Wednesday, February 1, 2012

1201.6426 (Mithat Unsal)

Theta dependence, sign problems and topological interference    [PDF]

Mithat Unsal
In a Euclidean path integral formulation of gauge theory and quantum
mechanics, the theta-term induces a sign problem, and relatedly, a complex
phase for the fugacity of topological defects; whereas in Minkowskian
formulation, it induces a topological (geometric) phase multiplying ordinary
path-amplitudes. In an SU(2) Yang-Mills theory which admits a semi-classical
limit, we show that the complex fugacity generates interference between
Euclidean path histories, i.e., monopole-instanton events, and radically alters
the vacuum structure. At theta=0, a mass gap is due to the monopole-instanton
plasma, and the theory has a unique vacuum. At theta=pi, the monopole induced
mass gap vanishes, despite the fact that monopole density is independent of
theta, due to destructive topological interference. The theory has two options:
to remain gapless or to be gapped with a two-fold degenerate vacua.

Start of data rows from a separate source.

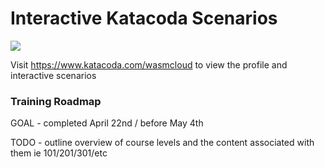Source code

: # Interactive Katacoda Scenarios

[![](http://shields.katacoda.com/katacoda/wasmcloud/count.svg)](https://www.katacoda.com/wasmcloud "We're on Katacoda.com")

Visit https://www.katacoda.com/wasmcloud to view the profile and interactive scenarios

### Training Roadmap



GOAL - completed April 22nd / before May 4th


TODO - outline overview of course levels and the content associated with them ie 101/201/301/etc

We show the
latter is realized by the magnetic bion mechanism, and the two-vacua are
realization of spontaneous CP-breaking.
The effect of the theta-term in the circle-compactified gauge theory is a
generalization of Aharonov-Bohm effect, and the geometric (Berry) phase. As
theta varies from 0 to pi, the gauge theory interpolates between even- and
odd-integer spin quantum anti-ferromagnets on two spatial dimensional
bi-partite lattices, which have ground state degeneracies one and two,
respectively, as it is in gauge theory at theta=0 and theta=pi.